Given that the system of equations is $:x+y+z=6$----->(1)
$x+2y+3z=10$----->(2)
$x+2y+kz=5$----->(3)
Write in terms of matrix$:$$A=\begin{bmatrix} 1 &1 &1 \\ 1 &2 &3 \\ 1 &2 &k \end{bmatrix}$ and $B=\begin{bmatrix} 6\\10 \\5 \end{bmatrix}$
Now we can write in the form of Augmented matrix $[A:B]=\begin{bmatrix} 1 &1 & 1:6\\ 1 &2 &3 :10\\ 1 &2 &k :5 \end{bmatrix}$
Perform the some operation in the row $3$.

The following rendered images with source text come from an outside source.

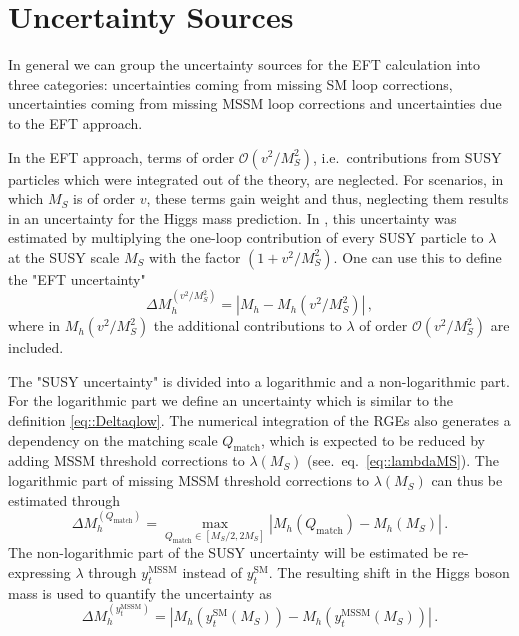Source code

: \documentclass[a4paper,12pt]{book}
\begin{document}
\section{Uncertainty Sources}
In general we can group the uncertainty sources for the EFT calculation into three categories: uncertainties coming from missing SM loop corrections, uncertainties coming from missing MSSM loop corrections and uncertainties due to the EFT approach.\par 
In the EFT approach, terms of order $\mathcal{O}(v^2/M_S^2)$, i.e.\ contributions from SUSY particles which were integrated out of the theory, are neglected. For scenarios, in which $M_S$ is of order $v$, these terms gain weight and thus, neglecting them results in an uncertainty for the Higgs mass prediction. In \cite{susyhd}, this uncertainty was estimated by multiplying the one-loop contribution of every SUSY particle to $\lambda$ at the SUSY scale $M_S$ with the factor $(1+v^2/M_S^2)$. One can use this to define the "EFT uncertainty" 
\begin{equation}
\label{eq::DeltaEFT}
\Delta M_h^{(v^2/M_S^2)}=|M_h - M_h(v^2/M_S^2)|\,,
\end{equation}
where in $M_h(v^2/M_S^2)$ the additional contributions to $\lambda$ of order $\mathcal{O}(v^2/M_S^2)$ are included. \par 
The "SUSY uncertainty" is divided into a logarithmic and a non-logarithmic part. For the logarithmic part we define an uncertainty which is similar to the definition \eqref{eq::Deltaqlow}. The numerical integration of the RGEs also generates a dependency on the matching scale $Q_\text{match}$, which is expected to be reduced by adding MSSM threshold corrections to $\lambda(M_S)$ (see.\ eq.\ \eqref{eq::lambdaMS}). The logarithmic part of missing MSSM threshold corrections to $\lambda(M_S)$ can thus be estimated through 
\begin{equation}
\label{eq::Deltaqmatch}
\Delta M_h^{(Q_\text{match})}= \max_{Q_\text{match} \in [M_S/2,2 M_S]} |M_h(Q_\text{match}) - M_h(M_S)|\,.
\end{equation}
The non-logarithmic part of the SUSY uncertainty will be estimated be re-expressing $\lambda$ through $y_t^\text{MSSM}$ instead of $y_t^\text{SM}$. The resulting shift in the Higgs boson mass is used to quantify the uncertainty as
\begin{equation}
\label{eq::Deltaytmssm}
\Delta M_h^{(y_t^\text{MSSM})}= |M_h(y_t^\text{SM}(M_S)) - M_h(y_t^{\text{MSSM}}(M_S))|\,.
\end{equation}\par
\end{document}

$R_{3} \rightarrow R_{3}-R_{2}$
we get,$[A:B]$$=\begin{bmatrix} 1 &1 & 1:6 \\ 1 &2 &3 :10\\ 0 &0 &k-3 :-5 \end{bmatrix}$
$Case(1):$ $For$ $No$ $Solution$
$If$ $Rank(A)\neq Rank([A:B])$
we can simply put $k-3=0$,So we get $Rank(A)=2$ $and$ $Rank([A:B])=3$, which is $2\neq3$
So$,k=3$
$Case(2):$ $Unique$ $Solution$
Rank(A)=Rank([A:B])=Unknowns(Number of Variables)
So,we can put $k-3\neq0$,which give Rank(A)=Rank([A:B])=Unknowns=3.
So$, k\neq3$
$Case(3):$ $Infinitely$ $many$ $numbers$ $of$ $solutions$
Rank(A)=Rank([A:B])<Unknowns(Number of Variables)
Which is not possible for this question.